An unchanged copy of each entry below is needed; keep the pictures out of it.

------

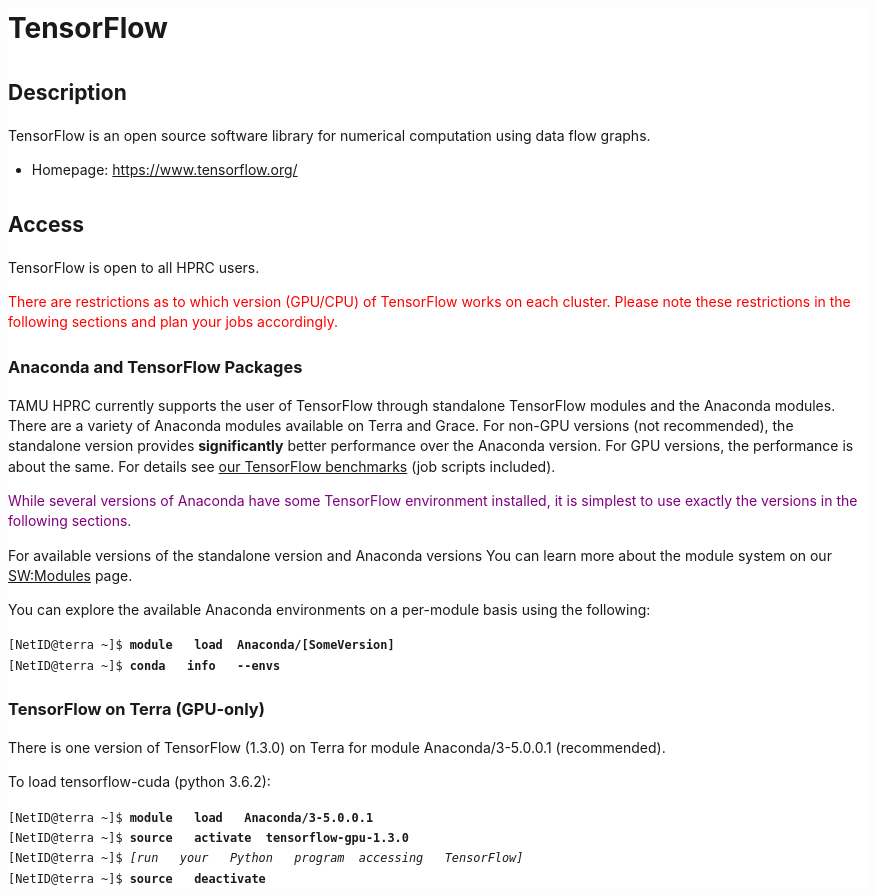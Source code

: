 # TensorFlow

## Description

TensorFlow is an open source software library for numerical computation
using data flow graphs.

  - Homepage: <https://www.tensorflow.org/>

## Access

TensorFlow is open to all HPRC users.

<font color=red>There are restrictions as to which version (GPU/CPU) of
TensorFlow works on each cluster. Please note these restrictions in the
following sections and plan your jobs accordingly.</font>

### Anaconda and TensorFlow Packages

TAMU HPRC currently supports the user of TensorFlow through standalone
TensorFlow modules and the Anaconda modules. There are a variety of
Anaconda modules available on Terra and Grace. For non-GPU versions (not
recommended), the standalone version provides **significantly** better
performance over the Anaconda version. For GPU versions, the performance
is about the same. For details see [ our TensorFlow
benchmarks](/kb3/Software/TensorFlow/SW@TensorFlow_Benchmarks/ "wikilink") (job scripts included).

<font color=purple>While several versions of Anaconda have some
TensorFlow environment installed, it is simplest to use exactly the
versions in the following sections.</font>

For available versions of the standalone version and Anaconda versions
You can learn more about the module system on our
[SW:Modules](/kb3/Software/useful-tools/SW@Modules/ "wikilink") page.

You can explore the available Anaconda environments on a per-module
basis using the following:

`[NetID@terra ~]$ `**`module   load 
 Anaconda/[SomeVersion]`**  
`[NetID@terra ~]$ `**`conda   info   --envs`**

### TensorFlow on Terra (GPU-only)

There is one version of TensorFlow (1.3.0) on Terra for module
Anaconda/3-5.0.0.1 (recommended).

To load tensorflow-cuda (python 3.6.2):

`[NetID@terra ~]$ `**`module   load   Anaconda/3-5.0.0.1`**  
`[NetID@terra ~]$ `**`source   activate 
 tensorflow-gpu-1.3.0`**  
`[NetID@terra ~]$ `*`[run   your   Python   program 
 accessing   TensorFlow]`*  
`[NetID@terra ~]$ `**`source   deactivate`**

------

• Exercise result
Source code

: # TensorFlow

## Description

TensorFlow is an open source software library for numerical computation
using data flow graphs.

  - Homepage: <https://www.tensorflow.org/>

## Access

TensorFlow is open to all HPRC users.

<font color=red>There are restrictions as to which version (GPU/CPU) of
TensorFlow works on each cluster. Please note these restrictions in the
following sections and plan your jobs accordingly.</font>

### Anaconda and TensorFlow Packages

TAMU HPRC currently supports the user of TensorFlow through standalone
TensorFlow modules and the Anaconda modules. There are a variety of
Anaconda modules available on Terra and Grace. For non-GPU versions (not
recommended), the standalone version provides **significantly** better
performance over the Anaconda version. For GPU versions, the performance
is about the same. For details see [ our TensorFlow
benchmarks](/kb3/Software/TensorFlow/SW@TensorFlow_Benchmarks/ "wikilink") (job scripts included).

<font color=purple>While several versions of Anaconda have some
TensorFlow environment installed, it is simplest to use exactly the
versions in the following sections.</font>

For available versions of the standalone version and Anaconda versions
You can learn more about the module system on our
[SW:Modules](/kb3/Software/useful-tools/SW@Modules/ "wikilink") page.

You can explore the available Anaconda environments on a per-module
basis using the following:

`[NetID@terra ~]$ `**`module   load 
 Anaconda/[SomeVersion]`**  
`[NetID@terra ~]$ `**`conda   info   --envs`**

### TensorFlow on Terra (GPU-only)

There is one version of TensorFlow (1.3.0) on Terra for module
Anaconda/3-5.0.0.1 (recommended).

To load tensorflow-cuda (python 3.6.2):

`[NetID@terra ~]$ `**`module   load   Anaconda/3-5.0.0.1`**  
`[NetID@terra ~]$ `**`source   activate 
 tensorflow-gpu-1.3.0`**  
`[NetID@terra ~]$ `*`[run   your   Python   program 
 accessing   TensorFlow]`*  
`[NetID@terra ~]$ `**`source   deactivate`**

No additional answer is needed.